The movement of the velum, lips, tongue and jaw will only be
impaired during speech. Of course, a stroke may damage
Broca's area and motor tracts or other areas involved in
swallowing simultaneously. In such a case, dysphagia and
apraxia would be seen in the same patient.
Diadochokinesis
will be slow and abnormal; syllables may be produced out of
order.
Effects Of Utterance
Complexity
Dysarthria
Utterance
complexity does not directly affect the degree of
imprecision present in a dysarthric patient's speech. Such a
patient will produce single syllable and multi-syllabic
words with approximately the same amount of
distortion.
Apraxia
Increases in
utterance complexity cause increases in the complexity of
apraxic symptoms. For example, it is much easier for a
patient with apraxia to produce single syllable versus
multisyllable words and sentences.
Effects Of Speech
Rate
Dysarthria
As the rate of a
dysarthric's speech increases, the intelligibility of that
person's speech will decrease proportionally.

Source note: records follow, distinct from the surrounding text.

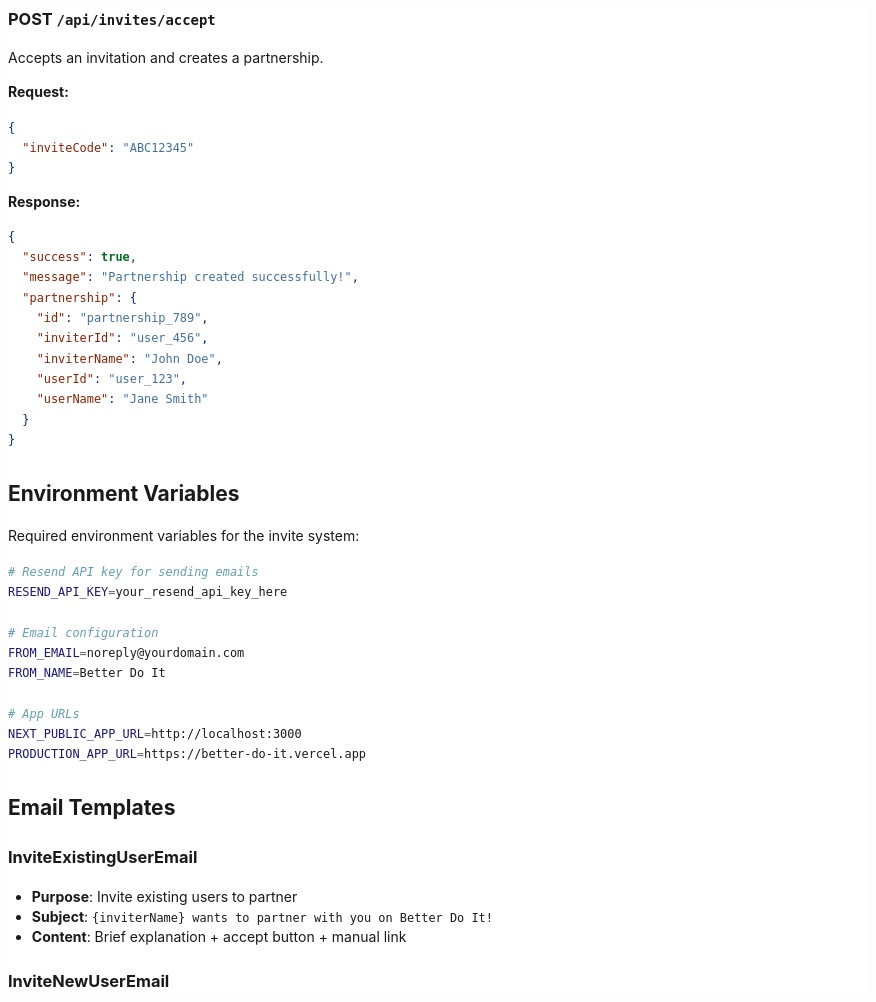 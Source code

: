 ### POST `/api/invites/accept`

Accepts an invitation and creates a partnership.

**Request:**

```json
{
  "inviteCode": "ABC12345"
}
```

**Response:**

```json
{
  "success": true,
  "message": "Partnership created successfully!",
  "partnership": {
    "id": "partnership_789",
    "inviterId": "user_456",
    "inviterName": "John Doe",
    "userId": "user_123",
    "userName": "Jane Smith"
  }
}
```

## Environment Variables

Required environment variables for the invite system:

```bash
# Resend API key for sending emails
RESEND_API_KEY=your_resend_api_key_here

# Email configuration
FROM_EMAIL=noreply@yourdomain.com
FROM_NAME=Better Do It

# App URLs
NEXT_PUBLIC_APP_URL=http://localhost:3000
PRODUCTION_APP_URL=https://better-do-it.vercel.app
```

## Email Templates

### InviteExistingUserEmail

- **Purpose**: Invite existing users to partner
- **Subject**: `{inviterName} wants to partner with you on Better Do It!`
- **Content**: Brief explanation + accept button + manual link

### InviteNewUserEmail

In order to
improve iltelligibility, the dysarthric must learn to slow
rate by articulating complex words syllable by
syllable.
Apraxia
As the rate of an
apraxic's speech increases, the intelligibility of that
person's speech may actually increase probably to the same overlearned response as with automatic speech-days of the weeks etc..
Noting the effect
of increased rate on speech intelligibility may be one way to
help differentiate between dysarthria and apraxia.
Therapy
Dysarthria
For many clinicians therapy for
dysarthria is strictly compensatory. If motor pathways are
damaged, they cannot be repaired. The dysarthric patient
must learn to use techniques that increase the
intelligibility of his/her speech.
Apraxia
Although some
recommend compensatory techniques most apraxics benefit more
from therapy that focuses on retraining more than on
compensation. Melodic Intonation Therapy (Sparks and
Holland, 1976) is one technique that is frequently used with
apraxic patients. It is believed that, through the use of
melody and rhythm, this method stimulates the creation of
more neuronal connections in the right hemisphere. This may
allow the "potential Broca's area" located in the right
hemisphere to begin generating motor programs that control
speech production. Duffy (1995) describes the type of
patient for whom MIT might help best.